Show every line of the records below that contains the word "Supabase".
═══
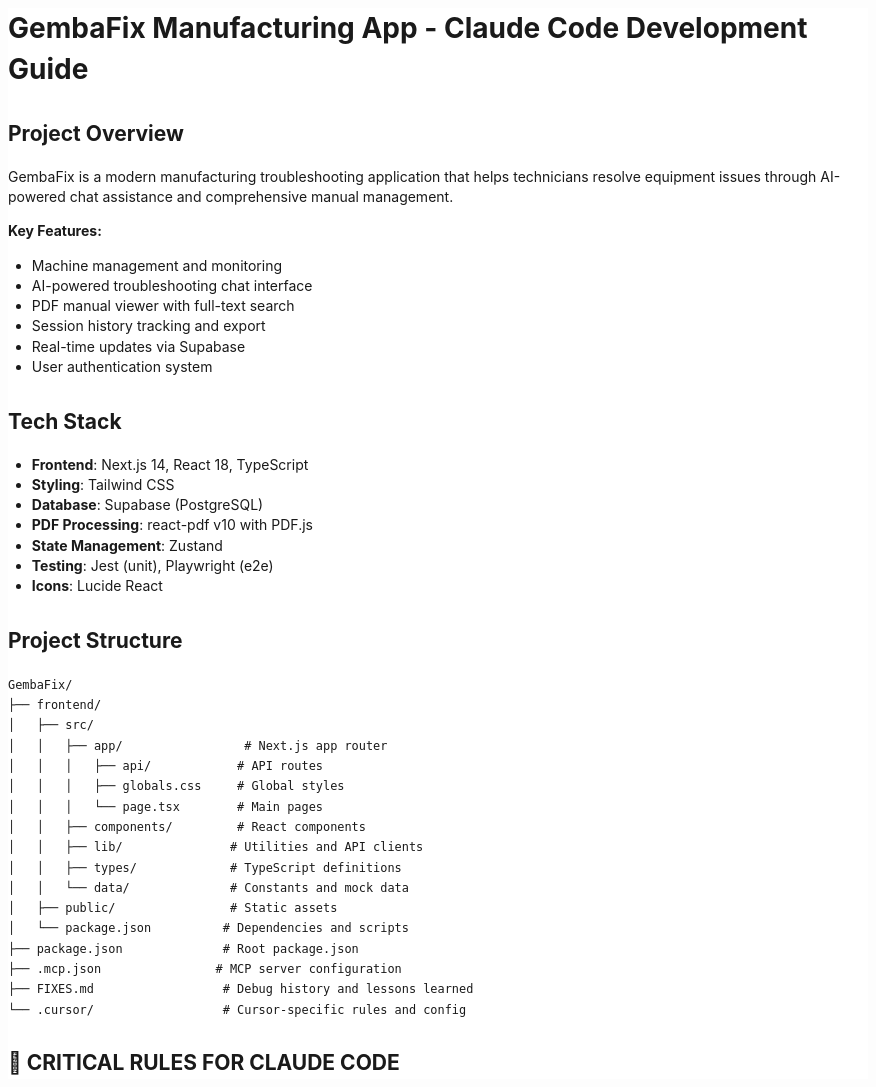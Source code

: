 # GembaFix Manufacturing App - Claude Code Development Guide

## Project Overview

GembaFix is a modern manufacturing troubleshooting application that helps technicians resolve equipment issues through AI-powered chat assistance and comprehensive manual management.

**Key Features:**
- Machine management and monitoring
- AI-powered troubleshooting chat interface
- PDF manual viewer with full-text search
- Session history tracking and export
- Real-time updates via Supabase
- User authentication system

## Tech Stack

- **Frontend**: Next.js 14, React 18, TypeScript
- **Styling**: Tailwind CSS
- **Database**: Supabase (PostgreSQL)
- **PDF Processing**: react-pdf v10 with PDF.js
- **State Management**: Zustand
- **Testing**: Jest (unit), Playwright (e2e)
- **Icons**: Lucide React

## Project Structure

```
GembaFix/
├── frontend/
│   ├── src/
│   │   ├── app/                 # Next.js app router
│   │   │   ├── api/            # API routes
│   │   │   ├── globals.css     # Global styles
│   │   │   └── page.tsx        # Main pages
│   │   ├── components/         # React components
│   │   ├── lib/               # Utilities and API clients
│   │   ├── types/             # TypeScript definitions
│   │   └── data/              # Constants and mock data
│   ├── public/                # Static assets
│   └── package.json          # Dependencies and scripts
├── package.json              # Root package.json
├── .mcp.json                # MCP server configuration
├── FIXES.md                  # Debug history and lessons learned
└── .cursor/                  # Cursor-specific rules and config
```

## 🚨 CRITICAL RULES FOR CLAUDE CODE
═══
- _Solution to the exercise_
- Real-time updates via Supabase
- **Database**: Supabase (PostgreSQL)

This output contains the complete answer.